Even Devon Sawa is addicted to texting


I know this because he was sitting directly in front of me last night at the world premiere of Valkyrie, leaving me to wonder: Who on earth has Devon Sawa slighted to get put up here in the cheap seats with me and my friend, esteemed as we are?

While I wasn't staring at the back of the former teen star's head, admiring each blond hair perfectly in place, I had some time to watch the new Tom Cruise vehicle, directed by Bryan Singer (The Usual Suspects, X-Men). From the start, the movie has the feel of those BIG war movies; ones that perhaps could have been made in the 1940s, with big explosions, bulletted alerts to the location and year at the opening of each scene, planes soaring over views of North Africa, or Berlin, or the Eastern Front in Russia. It tells of the real-life failed attempt (one of 15) on the life of Adolf Hitler, rife with the Titanic effect (ie, maybe this time the ship won't sink... maybe this time in history they will kill him!) so you're on the edge of your seat most of the movie, despite the grim certainty that you kind of know how this all will end.

Tom Cruise is resolute and determined as Colonel Stauffenberg, a dissolusioned German soldier driving the assasination plot forward. His performance is OK, but I think used the physical limitatations of the character as too much of a crutch--as moving as it was to watch Cruise painstakingly button his shirt after losing a hand and three fingers to a bomb blast, struggling with a physical handicap does not an actor make. Stauffenberg also lost his left eye, which is used as a clever stage device for the film, such as when he drops his plastic eye in a co-conspirator's drink as a signal. It's also used for dramatic effect when, three quarters of the movie in, he turns slowly while shaving and the full injury is revealed up close.
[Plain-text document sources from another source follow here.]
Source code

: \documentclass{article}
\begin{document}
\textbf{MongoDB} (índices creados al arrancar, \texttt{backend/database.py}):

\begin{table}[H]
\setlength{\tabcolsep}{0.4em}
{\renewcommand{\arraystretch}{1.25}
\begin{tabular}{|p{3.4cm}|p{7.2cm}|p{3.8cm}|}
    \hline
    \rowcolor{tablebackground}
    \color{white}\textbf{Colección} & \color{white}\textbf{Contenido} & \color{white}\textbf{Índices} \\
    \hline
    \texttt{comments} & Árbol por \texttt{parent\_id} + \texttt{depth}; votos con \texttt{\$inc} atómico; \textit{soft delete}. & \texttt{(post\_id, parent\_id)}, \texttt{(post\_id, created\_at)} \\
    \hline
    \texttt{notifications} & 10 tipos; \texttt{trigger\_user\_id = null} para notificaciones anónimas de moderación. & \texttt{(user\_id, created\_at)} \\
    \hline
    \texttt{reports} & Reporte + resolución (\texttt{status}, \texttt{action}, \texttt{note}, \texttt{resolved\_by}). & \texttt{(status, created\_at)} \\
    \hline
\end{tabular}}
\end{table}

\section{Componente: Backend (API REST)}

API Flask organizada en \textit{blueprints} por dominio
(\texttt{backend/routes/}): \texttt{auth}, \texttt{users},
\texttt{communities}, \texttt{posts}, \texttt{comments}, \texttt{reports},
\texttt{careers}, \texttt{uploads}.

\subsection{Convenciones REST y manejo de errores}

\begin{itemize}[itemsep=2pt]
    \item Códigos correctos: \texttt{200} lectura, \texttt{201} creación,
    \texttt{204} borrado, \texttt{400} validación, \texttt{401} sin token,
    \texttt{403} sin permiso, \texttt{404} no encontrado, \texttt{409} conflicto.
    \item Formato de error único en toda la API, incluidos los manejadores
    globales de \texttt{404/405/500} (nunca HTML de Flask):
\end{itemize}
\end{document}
It's ironic, too, that for much of the movie Stauffenberg is the only one that really sees what's going on -- the evil around them, Germany's honor lost, the true stakes of their plot.

With memorable turns by Bill Nighy, Tom Wilkinson and Eddie Izzard, the movie is worth forking over $10 for over the holiday season, but I doubt we'll see it in the Oscar one.

2 comments:

Where We Stand said...

I'm a history buff- I am- but I just don't know if I can sit thru another germanic musing. Okay, who am I kidding, I probably will.

Courtney said...

Haha yeah! It certainly is interesting to see it from the German side, though to be honest I think they could have done more with it -- moral implications, etc., instead of Tom Cruise just walking around looking sad.
But the history stuff is fun, especially if you like world war 2 stuff... they say things like "panzer division" and stuff. awesome.